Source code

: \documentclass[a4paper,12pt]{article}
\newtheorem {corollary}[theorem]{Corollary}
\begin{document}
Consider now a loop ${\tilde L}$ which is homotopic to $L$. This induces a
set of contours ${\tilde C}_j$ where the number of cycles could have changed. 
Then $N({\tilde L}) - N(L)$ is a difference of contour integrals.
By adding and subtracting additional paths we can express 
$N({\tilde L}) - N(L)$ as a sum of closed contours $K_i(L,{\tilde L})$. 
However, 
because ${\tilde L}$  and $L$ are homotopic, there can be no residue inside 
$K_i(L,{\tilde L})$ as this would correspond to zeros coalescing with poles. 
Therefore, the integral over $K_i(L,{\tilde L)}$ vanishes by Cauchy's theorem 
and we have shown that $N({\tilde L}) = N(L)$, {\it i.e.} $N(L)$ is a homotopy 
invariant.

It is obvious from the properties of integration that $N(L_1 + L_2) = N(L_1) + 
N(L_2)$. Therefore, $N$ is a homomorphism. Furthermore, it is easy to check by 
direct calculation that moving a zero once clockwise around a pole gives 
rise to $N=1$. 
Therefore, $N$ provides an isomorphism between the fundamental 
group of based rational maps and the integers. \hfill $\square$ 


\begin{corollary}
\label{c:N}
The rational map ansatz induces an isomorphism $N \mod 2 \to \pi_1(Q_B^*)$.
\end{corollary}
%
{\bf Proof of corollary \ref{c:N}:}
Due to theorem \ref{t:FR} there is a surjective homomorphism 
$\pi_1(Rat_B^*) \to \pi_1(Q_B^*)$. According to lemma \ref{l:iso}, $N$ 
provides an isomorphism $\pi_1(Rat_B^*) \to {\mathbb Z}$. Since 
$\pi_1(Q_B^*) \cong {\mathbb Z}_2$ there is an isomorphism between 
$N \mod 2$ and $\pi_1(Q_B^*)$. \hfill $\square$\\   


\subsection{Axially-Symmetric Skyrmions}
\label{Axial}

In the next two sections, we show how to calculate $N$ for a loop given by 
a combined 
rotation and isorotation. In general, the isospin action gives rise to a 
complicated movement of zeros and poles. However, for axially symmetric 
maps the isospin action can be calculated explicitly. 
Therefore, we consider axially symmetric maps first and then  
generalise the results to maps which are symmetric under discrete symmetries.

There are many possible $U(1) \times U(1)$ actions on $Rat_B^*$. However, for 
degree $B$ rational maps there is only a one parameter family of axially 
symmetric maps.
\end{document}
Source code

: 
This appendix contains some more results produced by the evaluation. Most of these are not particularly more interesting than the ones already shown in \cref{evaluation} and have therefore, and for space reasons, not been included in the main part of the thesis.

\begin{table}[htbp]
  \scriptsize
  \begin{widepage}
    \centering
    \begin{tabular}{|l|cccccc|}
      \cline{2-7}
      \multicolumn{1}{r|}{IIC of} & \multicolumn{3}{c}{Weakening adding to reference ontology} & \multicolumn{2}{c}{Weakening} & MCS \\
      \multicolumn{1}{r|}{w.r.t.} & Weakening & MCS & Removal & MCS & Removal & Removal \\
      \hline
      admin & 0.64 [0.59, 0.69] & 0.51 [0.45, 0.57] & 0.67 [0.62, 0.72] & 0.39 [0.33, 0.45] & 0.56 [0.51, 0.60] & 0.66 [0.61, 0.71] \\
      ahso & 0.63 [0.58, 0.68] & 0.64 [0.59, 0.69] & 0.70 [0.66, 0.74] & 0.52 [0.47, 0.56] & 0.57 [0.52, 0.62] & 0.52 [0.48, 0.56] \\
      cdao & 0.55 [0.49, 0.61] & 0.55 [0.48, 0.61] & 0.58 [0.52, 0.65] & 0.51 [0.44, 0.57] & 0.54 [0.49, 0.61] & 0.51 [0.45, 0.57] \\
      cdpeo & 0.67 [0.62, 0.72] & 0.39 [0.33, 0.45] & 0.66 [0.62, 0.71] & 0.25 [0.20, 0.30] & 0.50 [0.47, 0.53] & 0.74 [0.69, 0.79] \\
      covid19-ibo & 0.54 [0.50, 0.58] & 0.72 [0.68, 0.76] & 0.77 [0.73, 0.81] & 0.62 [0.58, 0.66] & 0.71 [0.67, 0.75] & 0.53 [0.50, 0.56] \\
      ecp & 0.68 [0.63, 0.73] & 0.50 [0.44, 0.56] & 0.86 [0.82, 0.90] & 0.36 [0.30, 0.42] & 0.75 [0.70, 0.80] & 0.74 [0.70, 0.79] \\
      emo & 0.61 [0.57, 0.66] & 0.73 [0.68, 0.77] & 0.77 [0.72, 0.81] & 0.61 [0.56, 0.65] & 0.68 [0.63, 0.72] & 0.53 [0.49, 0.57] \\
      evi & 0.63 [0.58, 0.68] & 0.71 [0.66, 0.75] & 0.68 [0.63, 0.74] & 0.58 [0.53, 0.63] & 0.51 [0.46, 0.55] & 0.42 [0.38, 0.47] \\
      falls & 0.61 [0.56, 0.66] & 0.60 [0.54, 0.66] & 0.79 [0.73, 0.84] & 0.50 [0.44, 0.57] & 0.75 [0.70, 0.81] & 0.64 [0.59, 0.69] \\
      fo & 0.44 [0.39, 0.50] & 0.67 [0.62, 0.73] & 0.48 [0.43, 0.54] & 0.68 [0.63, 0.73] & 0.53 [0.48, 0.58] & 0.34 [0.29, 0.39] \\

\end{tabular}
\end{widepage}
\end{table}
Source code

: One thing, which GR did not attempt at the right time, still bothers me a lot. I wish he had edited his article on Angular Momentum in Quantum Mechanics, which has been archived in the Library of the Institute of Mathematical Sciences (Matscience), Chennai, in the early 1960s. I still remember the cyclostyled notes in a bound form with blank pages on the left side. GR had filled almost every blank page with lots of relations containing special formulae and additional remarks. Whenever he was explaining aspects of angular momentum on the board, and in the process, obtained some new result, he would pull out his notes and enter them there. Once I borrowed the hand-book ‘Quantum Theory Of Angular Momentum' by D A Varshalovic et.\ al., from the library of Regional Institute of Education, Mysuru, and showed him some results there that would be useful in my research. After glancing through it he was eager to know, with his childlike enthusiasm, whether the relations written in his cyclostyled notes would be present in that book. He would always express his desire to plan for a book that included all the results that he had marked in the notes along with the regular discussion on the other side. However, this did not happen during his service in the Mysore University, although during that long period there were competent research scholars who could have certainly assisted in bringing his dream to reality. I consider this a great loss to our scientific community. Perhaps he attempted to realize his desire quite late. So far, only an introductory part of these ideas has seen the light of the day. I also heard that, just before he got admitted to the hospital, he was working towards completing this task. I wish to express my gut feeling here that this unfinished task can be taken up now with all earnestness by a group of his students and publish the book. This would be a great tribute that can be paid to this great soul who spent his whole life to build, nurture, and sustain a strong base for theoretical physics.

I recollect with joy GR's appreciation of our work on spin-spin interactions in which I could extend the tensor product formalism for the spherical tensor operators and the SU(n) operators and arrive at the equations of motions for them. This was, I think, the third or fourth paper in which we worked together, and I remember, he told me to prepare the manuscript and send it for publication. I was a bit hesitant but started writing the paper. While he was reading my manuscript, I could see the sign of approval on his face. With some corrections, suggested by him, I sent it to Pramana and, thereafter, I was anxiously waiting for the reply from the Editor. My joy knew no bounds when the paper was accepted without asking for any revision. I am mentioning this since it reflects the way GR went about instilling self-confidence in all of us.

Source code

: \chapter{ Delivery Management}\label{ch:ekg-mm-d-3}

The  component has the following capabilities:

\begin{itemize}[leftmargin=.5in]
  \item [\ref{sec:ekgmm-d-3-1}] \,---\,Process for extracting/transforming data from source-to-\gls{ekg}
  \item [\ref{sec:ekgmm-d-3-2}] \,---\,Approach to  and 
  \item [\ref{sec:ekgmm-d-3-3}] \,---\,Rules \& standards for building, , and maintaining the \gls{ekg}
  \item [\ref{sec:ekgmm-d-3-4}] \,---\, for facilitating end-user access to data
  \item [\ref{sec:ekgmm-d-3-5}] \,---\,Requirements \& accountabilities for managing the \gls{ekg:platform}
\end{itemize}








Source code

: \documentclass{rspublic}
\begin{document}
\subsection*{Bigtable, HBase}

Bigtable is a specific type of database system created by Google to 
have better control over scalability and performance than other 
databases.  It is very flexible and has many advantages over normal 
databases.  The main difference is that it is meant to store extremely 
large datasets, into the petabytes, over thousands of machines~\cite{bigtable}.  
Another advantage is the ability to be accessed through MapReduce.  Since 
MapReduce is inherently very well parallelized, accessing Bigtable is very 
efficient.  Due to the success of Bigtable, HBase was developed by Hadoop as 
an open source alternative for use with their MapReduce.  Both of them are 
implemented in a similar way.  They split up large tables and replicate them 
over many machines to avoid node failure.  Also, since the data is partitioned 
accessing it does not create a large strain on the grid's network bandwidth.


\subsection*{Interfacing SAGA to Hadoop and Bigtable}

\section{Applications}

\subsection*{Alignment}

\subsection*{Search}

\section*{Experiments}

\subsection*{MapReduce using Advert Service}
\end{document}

------------------------------------------------

Begin with the first line of the listing and copy exactly through the line that contains "complicated movement of", please, keeping both ends and leaving out everything after.

▶ Answer to the problem
Source code

: \documentclass[a4paper,12pt]{article}
\newtheorem {corollary}[theorem]{Corollary}
\begin{document}
Consider now a loop ${\tilde L}$ which is homotopic to $L$. This induces a
set of contours ${\tilde C}_j$ where the number of cycles could have changed. 
Then $N({\tilde L}) - N(L)$ is a difference of contour integrals.
By adding and subtracting additional paths we can express 
$N({\tilde L}) - N(L)$ as a sum of closed contours $K_i(L,{\tilde L})$. 
However, 
because ${\tilde L}$  and $L$ are homotopic, there can be no residue inside 
$K_i(L,{\tilde L})$ as this would correspond to zeros coalescing with poles. 
Therefore, the integral over $K_i(L,{\tilde L)}$ vanishes by Cauchy's theorem 
and we have shown that $N({\tilde L}) = N(L)$, {\it i.e.} $N(L)$ is a homotopy 
invariant.

It is obvious from the properties of integration that $N(L_1 + L_2) = N(L_1) + 
N(L_2)$. Therefore, $N$ is a homomorphism. Furthermore, it is easy to check by 
direct calculation that moving a zero once clockwise around a pole gives 
rise to $N=1$. 
Therefore, $N$ provides an isomorphism between the fundamental 
group of based rational maps and the integers. \hfill $\square$ 


\begin{corollary}
\label{c:N}
The rational map ansatz induces an isomorphism $N \mod 2 \to \pi_1(Q_B^*)$.
\end{corollary}
%
{\bf Proof of corollary \ref{c:N}:}
Due to theorem \ref{t:FR} there is a surjective homomorphism 
$\pi_1(Rat_B^*) \to \pi_1(Q_B^*)$. According to lemma \ref{l:iso}, $N$ 
provides an isomorphism $\pi_1(Rat_B^*) \to {\mathbb Z}$. Since 
$\pi_1(Q_B^*) \cong {\mathbb Z}_2$ there is an isomorphism between 
$N \mod 2$ and $\pi_1(Q_B^*)$. \hfill $\square$\\   


\subsection{Axially-Symmetric Skyrmions}
\label{Axial}

In the next two sections, we show how to calculate $N$ for a loop given by 
a combined 
rotation and isorotation. In general, the isospin action gives rise to a 
complicated movement of zeros and poles. However, for axially symmetric 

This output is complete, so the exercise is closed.